Die Bahr-Vorschläge haben nach Ansicht von Strauß große Ähnlichkeit mit dem Vertrag, den seinerzeit die DDR mit Moskau abgeschlossen hat. Wenn man zudem lese, daß der General vertrag mit der Sowjetunion und die bevorstehenden Abkommen mit der DDR, mit der Volksrepublik Polen und der CSSR ein einheitliches Ganzes bildeten, dann heiße das doch nichts anderes, als daß die Bundesregierung der Bundesrepublik die Rolle einer Garaniüemacht für die Breschnjew-Doktrin zumute. Sie mache sich damit zum Komplizen einer verbrecherischen Machtpolitik im Stil des Abkommens Ribbentrop-Molotow. Deutlich an die Adresse Frankreichs gerichtet, meinte Strauß, man solle „auf der Seite unserer Bündnispartner mit dem Beifall und gleichzeitiger Kritik hinter den Kulissen“ für die Ostpolitik „vorsichtiger werden“. Der zweite Angriff von Strauß galt der Konjunktur- und Wirtschaftspolitik der Bundesregierung, wobei er besonders mit Finanzminister Möller ins Gericht ging, dem er Entscheidungsschwäche und überhöhten Ausgabenzuwachs vorwarf. Bei mangelnder Stabilität des Preisniveaus, bei Überbeschäftigung und der Gefahr einer in Unordnung geratenen Zahlungsbilanz sei es nur noch eine Frage der Zeit, wann auch der letzte Eckpfeiler des Stabilitätsgesetzes, das Wachstum, ins Wanken gerate. In Unternehmerkreisen mache sich zudem vermehrt eine Angst vor den radikalen Umstrukturierungsvorschlägen innerhalb der SPD bemerkbar. Die Zeche für konftskatorische Steuersätze müsse zuletzt doch der kleine Mann bezahlen. Die CSU sei ihrerseits bereit, zur Stabilisierung der Preise auch „zunächst unpopulär erscheinende Maßnahmen“ in Kauf zu nehmen.

Der bayrische Ministerpräsident Goppel wandte sich in seinem Grundsatzreferat gegen Versuche der SPD, Bayern als unmodern erscheinen zu lassen.
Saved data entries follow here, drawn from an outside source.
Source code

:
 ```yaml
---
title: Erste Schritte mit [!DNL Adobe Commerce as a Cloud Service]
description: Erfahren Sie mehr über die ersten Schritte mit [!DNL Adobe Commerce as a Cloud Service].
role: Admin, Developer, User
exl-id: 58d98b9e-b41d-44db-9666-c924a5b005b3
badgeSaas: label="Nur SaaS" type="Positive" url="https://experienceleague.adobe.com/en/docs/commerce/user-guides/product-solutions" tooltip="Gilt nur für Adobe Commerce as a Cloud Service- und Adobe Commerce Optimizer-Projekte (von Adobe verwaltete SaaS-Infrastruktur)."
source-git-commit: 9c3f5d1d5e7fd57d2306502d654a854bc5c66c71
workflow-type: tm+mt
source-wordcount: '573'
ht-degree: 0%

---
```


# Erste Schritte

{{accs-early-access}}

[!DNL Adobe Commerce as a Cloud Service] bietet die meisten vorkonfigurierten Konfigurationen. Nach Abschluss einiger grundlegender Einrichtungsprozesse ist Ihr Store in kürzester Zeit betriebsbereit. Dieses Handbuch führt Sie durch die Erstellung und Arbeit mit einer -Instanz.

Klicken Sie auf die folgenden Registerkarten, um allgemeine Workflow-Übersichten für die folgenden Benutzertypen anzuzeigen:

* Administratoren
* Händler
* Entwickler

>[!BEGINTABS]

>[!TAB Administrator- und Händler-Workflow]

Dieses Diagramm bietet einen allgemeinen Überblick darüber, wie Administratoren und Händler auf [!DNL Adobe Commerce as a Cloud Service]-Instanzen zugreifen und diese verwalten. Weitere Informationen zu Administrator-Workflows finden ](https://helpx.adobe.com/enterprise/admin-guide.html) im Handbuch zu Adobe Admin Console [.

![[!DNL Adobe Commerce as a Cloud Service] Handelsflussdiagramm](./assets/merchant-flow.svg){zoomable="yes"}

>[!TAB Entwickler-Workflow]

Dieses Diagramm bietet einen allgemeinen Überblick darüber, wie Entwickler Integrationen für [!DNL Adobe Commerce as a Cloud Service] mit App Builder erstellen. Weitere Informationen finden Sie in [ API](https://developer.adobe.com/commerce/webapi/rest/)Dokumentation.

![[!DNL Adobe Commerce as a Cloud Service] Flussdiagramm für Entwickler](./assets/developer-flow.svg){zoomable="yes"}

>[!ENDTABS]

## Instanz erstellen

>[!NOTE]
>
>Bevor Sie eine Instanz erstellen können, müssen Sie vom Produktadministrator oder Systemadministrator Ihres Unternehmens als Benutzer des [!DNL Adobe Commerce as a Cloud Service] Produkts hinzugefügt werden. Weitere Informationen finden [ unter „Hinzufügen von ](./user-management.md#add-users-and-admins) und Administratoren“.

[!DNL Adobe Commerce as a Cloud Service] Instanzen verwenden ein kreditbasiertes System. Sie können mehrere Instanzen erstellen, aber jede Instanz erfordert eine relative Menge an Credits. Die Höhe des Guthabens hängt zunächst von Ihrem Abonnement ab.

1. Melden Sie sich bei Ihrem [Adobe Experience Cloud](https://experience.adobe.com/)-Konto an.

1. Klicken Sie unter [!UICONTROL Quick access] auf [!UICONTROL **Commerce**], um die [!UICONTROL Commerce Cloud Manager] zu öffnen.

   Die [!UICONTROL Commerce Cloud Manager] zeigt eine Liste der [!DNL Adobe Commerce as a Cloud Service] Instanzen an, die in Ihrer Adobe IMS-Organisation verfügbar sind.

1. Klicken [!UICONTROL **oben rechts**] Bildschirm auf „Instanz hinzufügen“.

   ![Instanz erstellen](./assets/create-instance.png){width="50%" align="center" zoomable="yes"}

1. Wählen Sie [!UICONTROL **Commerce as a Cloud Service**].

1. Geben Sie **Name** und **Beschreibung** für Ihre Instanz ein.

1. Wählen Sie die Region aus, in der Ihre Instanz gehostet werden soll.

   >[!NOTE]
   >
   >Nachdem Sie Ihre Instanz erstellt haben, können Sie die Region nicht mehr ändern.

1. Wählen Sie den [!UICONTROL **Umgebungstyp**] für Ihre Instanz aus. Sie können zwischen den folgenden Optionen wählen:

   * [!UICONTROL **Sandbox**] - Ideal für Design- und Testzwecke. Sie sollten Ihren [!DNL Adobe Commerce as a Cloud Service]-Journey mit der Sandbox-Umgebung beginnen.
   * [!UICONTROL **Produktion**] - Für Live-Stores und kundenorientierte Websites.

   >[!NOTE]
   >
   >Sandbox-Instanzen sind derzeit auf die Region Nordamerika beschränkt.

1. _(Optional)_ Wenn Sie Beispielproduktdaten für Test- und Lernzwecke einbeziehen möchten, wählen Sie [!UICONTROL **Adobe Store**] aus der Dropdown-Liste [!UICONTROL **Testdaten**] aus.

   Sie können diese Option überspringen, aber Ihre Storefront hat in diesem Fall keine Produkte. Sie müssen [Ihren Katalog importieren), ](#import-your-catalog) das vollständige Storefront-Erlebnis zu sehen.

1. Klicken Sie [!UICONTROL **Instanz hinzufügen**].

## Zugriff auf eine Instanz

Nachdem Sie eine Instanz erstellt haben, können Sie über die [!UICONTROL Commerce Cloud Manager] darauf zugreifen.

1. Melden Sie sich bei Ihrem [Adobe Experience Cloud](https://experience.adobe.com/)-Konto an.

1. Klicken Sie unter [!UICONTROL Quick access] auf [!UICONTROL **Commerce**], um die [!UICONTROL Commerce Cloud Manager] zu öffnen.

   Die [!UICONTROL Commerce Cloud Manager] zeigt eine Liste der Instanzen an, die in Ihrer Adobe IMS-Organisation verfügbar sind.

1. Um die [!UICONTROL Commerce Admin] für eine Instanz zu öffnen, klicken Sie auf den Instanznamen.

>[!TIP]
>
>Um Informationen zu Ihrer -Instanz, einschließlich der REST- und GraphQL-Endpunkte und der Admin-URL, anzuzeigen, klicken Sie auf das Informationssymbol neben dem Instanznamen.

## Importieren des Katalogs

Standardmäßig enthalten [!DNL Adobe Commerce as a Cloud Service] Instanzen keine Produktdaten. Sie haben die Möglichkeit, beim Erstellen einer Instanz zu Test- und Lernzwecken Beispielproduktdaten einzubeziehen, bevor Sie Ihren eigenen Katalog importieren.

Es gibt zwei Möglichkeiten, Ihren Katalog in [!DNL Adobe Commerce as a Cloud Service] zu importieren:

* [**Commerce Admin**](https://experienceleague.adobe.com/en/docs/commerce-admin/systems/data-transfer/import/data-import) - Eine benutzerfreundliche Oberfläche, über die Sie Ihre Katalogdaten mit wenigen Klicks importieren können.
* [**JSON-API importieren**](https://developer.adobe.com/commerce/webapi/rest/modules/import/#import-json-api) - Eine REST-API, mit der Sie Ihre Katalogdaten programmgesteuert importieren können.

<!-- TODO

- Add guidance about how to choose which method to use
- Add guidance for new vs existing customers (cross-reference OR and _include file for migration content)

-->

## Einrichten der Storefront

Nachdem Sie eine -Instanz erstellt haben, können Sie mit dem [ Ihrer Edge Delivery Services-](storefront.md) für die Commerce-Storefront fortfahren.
Die Tatsachen zeigten das genaue Gegenteil.

Nach der länger als ursprünglich geplanten Problemdiskussion setzte Strauß zum Abschluß noch einmal deutliche Wahlkampfakzente. Er rief die Delegierten auf, in Mittelfranken, wo am 22. November die wichtigsten Entscheidungen fallen werden, „bis an die Grenzen der geistigen und körperlichen Möglichkeiten hin den Wahlkampf zu führen, damit uns niemand aus der politischen Verantwortung vertreiben kann“.